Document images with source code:

——

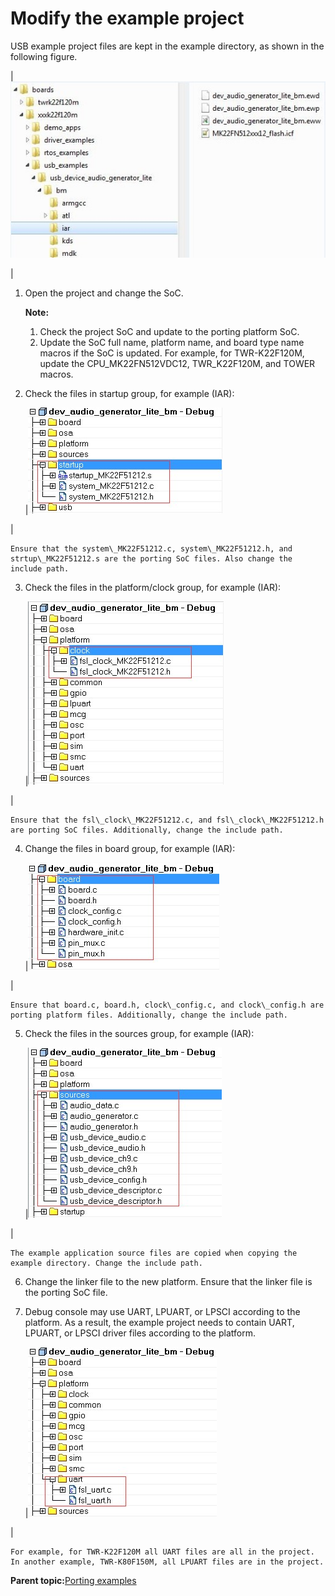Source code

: # Modify the example project

USB example project files are kept in the example directory, as shown in the following figure.

|![](../images/modify_example_project.jpg "Modify the example project")

|

1.  Open the project and change the SoC.

    **Note:**

    1.  Check the project SoC and update to the porting platform SoC.
    2.  Update the SoC full name, platform name, and board type name macros if the SoC is updated. For example, for TWR-K22F120M, update the CPU\_MK22FN512VDC12, TWR\_K22F120M, and TOWER macros.
2.  Check the files in startup group, for example \(IAR\):

    |![](../images/check_files_in_startup_groups.jpg "Check files in startup group")

|

    Ensure that the system\_MK22F51212.c, system\_MK22F51212.h, and strtup\_MK22F51212.s are the porting SoC files. Also change the include path.

3.  Check the files in the platform/clock group, for example \(IAR\):

    |![](../images/check_files_in_platform_clock_groups.jpg "Check files in platform/clock group")

|

    Ensure that the fsl\_clock\_MK22F51212.c, and fsl\_clock\_MK22F51212.h are porting SoC files. Additionally, change the include path.

4.  Change the files in board group, for example \(IAR\):

    |![](../images/change_files_in_board_group.jpg "Change files in board group")

|

    Ensure that board.c, board.h, clock\_config.c, and clock\_config.h are porting platform files. Additionally, change the include path.

5.  Check the files in the sources group, for example \(IAR\):

    |![](../images/check_files_in_source_group.jpg "Check files in source group")

|

    The example application source files are copied when copying the example directory. Change the include path.

6.  Change the linker file to the new platform. Ensure that the linker file is the porting SoC file.
7.  Debug console may use UART, LPUART, or LPSCI according to the platform. As a result, the example project needs to contain UART, LPUART, or LPSCI driver files according to the platform.

    |![](../images/uart_lpuart_lpsci.jpg "UART, LPUART, and LPSCI files")

|

    For example, for TWR-K22F120M all UART files are all in the project. In another example, TWR-K80F150M, all LPUART files are in the project.


**Parent topic:**[Porting examples](../topics/porting_examples.md)

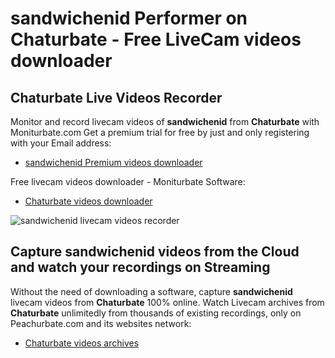 # sandwichenid Performer on Chaturbate - Free LiveCam videos downloader

## Chaturbate Live Videos Recorder

Monitor and record livecam videos of **sandwichenid** from **Chaturbate** with Moniturbate.com
Get a premium trial for free by just and only registering with your Email address:
* [sandwichenid Premium videos downloader](https://moniturbate.com/request-demo-licence-key.html)

Free livecam videos downloader - Moniturbate Software:
* [Chaturbate videos downloader](https://moniturbate.com/moniturbate-download-software.html)

![sandwichenid livecam videos recorder](https://peachurnet.com/templates/moniturbate-software.png)


## Capture sandwichenid videos from the Cloud and watch your recordings on Streaming

Without the need of downloading a software, capture **sandwichenid** livecam videos from **Chaturbate** 100% online.
Watch Livecam archives from **Chaturbate** unlimitedly from thousands of existing recordings, only on Peachurbate.com and its websites network:
* [Chaturbate videos archives](https://peachurnet.com/)
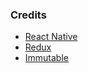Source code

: ### Credits
- [React Native](https://github.com/facebook/react-native)
- [Redux](https://github.com/reactjs/redux)
- [Immutable](https://github.com/facebook/immutable-js/)
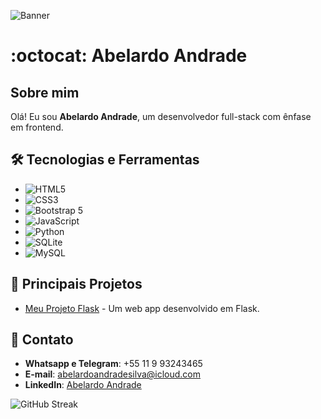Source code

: ![Banner]([https://cdn.pixabay.com/photo/2018/09/27/21/41/artificial-intelligence-3706562_960_720.jpg](https://cdn.pixabay.com/photo/2018/09/27/09/22/artificial-intelligence-3706562_1280.jpg))

# :octocat: Abelardo Andrade

## Sobre mim
Olá! Eu sou **Abelardo Andrade**, um desenvolvedor full-stack com ênfase em frontend.

## 🛠️ Tecnologias e Ferramentas
- ![HTML5](https://img.shields.io/badge/-HTML5-E34F26?logo=html5&logoColor=ffffff)
- ![CSS3](https://img.shields.io/badge/-CSS3-1572B6?logo=css3&logoColor=ffffff)
- ![Bootstrap 5](https://img.shields.io/badge/-Bootstrap%205-563D7C?logo=bootstrap&logoColor=ffffff)
- ![JavaScript](https://img.shields.io/badge/-JavaScript-F7DF1E?logo=javascript&logoColor=ffffff)
- ![Python](https://img.shields.io/badge/-Python-3776AB?logo=python&logoColor=ffffff)
- ![SQLite](https://img.shields.io/badge/-SQLite-003B57?logo=sqlite&logoColor=ffffff)
- ![MySQL](https://img.shields.io/badge/-MySQL-4479A1?logo=mysql&logoColor=ffffff)

## 📁 Principais Projetos
- [Meu Projeto Flask](https://abelardoandradesilva.pythonanywhere.com/login) - Um web app desenvolvido em Flask.

## 📱 Contato
- **Whatsapp e Telegram**: +55 11 9 93243465
- **E-mail**: [abelardoandradesilva@icloud.com](mailto:abelardoandradesilva@icloud.com)
- **LinkedIn**: [Abelardo Andrade](https://www.linkedin.com/in/abelardo-andrade/)

![GitHub Streak](https://github-readme-streak-stats.herokuapp.com/?user=seu-usuario-github&theme=radical)
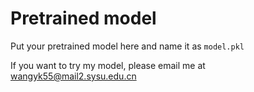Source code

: # Pretrained model

Put your pretrained model here and name it as `model.pkl`

If you want to try my model, please email me at wangyk55@mail2.sysu.edu.cn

——

» Work order
Search the records above for the string "group". Copy every line that contains it.

» Exercise answer
2.  Check the files in startup group, for example \(IAR\):
    |![](../images/check_files_in_startup_groups.jpg "Check files in startup group")
3.  Check the files in the platform/clock group, for example \(IAR\):
    |![](../images/check_files_in_platform_clock_groups.jpg "Check files in platform/clock group")
4.  Change the files in board group, for example \(IAR\):
    |![](../images/change_files_in_board_group.jpg "Change files in board group")
5.  Check the files in the sources group, for example \(IAR\):
    |![](../images/check_files_in_source_group.jpg "Check files in source group")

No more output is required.